HTTPArchive / almanac.httparchive.org

HTTP Archive's annual "State of the Web" report made by the web community
https://almanac.httparchive.org
Apache License 2.0
613 stars 173 forks source link

Generate 2020 almanac tables on BigQuery #1258

Closed rviscomi closed 3 years ago

rviscomi commented 4 years ago

The 2020_08_01 HTTP Archive crawl completed yesterday and the tables are available on BigQuery. However, to facilitate Web Almanac analysis, we reorganize the data into the almanac dataset to make the results more efficient to query.
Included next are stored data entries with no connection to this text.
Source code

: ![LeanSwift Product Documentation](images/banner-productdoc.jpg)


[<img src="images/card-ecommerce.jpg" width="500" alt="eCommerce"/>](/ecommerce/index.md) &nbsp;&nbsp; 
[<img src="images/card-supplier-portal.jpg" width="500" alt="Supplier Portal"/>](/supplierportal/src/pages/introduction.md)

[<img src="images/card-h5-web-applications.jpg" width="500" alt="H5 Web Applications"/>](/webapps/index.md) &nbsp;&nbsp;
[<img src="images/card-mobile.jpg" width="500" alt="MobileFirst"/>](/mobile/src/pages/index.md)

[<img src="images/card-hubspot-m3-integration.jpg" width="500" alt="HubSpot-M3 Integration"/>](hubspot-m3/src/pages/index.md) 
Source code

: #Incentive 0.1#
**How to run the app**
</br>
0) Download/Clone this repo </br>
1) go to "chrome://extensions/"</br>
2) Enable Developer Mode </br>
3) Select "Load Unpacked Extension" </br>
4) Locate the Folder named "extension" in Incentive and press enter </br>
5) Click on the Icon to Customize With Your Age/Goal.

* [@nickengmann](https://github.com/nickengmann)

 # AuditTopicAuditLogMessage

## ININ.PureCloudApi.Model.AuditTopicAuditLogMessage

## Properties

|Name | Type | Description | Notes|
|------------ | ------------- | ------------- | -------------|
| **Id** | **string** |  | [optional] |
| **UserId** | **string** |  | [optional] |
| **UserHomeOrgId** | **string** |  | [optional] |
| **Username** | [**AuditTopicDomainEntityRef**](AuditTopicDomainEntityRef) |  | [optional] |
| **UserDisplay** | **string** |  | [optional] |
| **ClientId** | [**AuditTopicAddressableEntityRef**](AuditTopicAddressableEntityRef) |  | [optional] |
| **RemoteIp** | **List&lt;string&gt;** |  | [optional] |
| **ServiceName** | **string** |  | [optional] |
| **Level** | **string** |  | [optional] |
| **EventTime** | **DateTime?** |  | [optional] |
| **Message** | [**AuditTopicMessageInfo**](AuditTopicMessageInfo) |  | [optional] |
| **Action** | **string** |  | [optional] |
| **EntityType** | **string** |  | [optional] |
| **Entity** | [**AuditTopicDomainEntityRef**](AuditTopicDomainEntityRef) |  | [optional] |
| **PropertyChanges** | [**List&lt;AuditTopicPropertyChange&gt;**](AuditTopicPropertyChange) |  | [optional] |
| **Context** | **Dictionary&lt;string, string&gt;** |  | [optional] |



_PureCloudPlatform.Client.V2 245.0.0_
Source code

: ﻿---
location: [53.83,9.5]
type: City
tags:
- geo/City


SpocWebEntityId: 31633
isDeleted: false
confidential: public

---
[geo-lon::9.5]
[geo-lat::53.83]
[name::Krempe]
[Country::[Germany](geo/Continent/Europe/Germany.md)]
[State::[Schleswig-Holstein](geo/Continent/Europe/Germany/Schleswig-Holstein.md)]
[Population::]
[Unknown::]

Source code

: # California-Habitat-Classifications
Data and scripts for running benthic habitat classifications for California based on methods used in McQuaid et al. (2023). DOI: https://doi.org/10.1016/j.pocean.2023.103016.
@paulcalvano and I will be prepping this dataset with the 2020 results. The existing tables already contain 2019 data and they do not necessarily make that clear. We should continue to retain the 2019 data and alter the table schemas to add a new date field to distinguish the annual editions.

There are also a couple of externally-sourced tables:

And there are a couple of convenience tables that may or may not need to be updated, depending on 2020 usage:

I'd like to explore whether it's feasible to combine the request/response tables into a single table that contains the summary metadata, request payload, and response bodies. That way there would be no SQL joins to contend with for the analysts. The tables would be enormous but AFAIK BigQuery only bills for the columns used, so queries that don't require the bodies would be much cheaper. Not sure if performance is worse.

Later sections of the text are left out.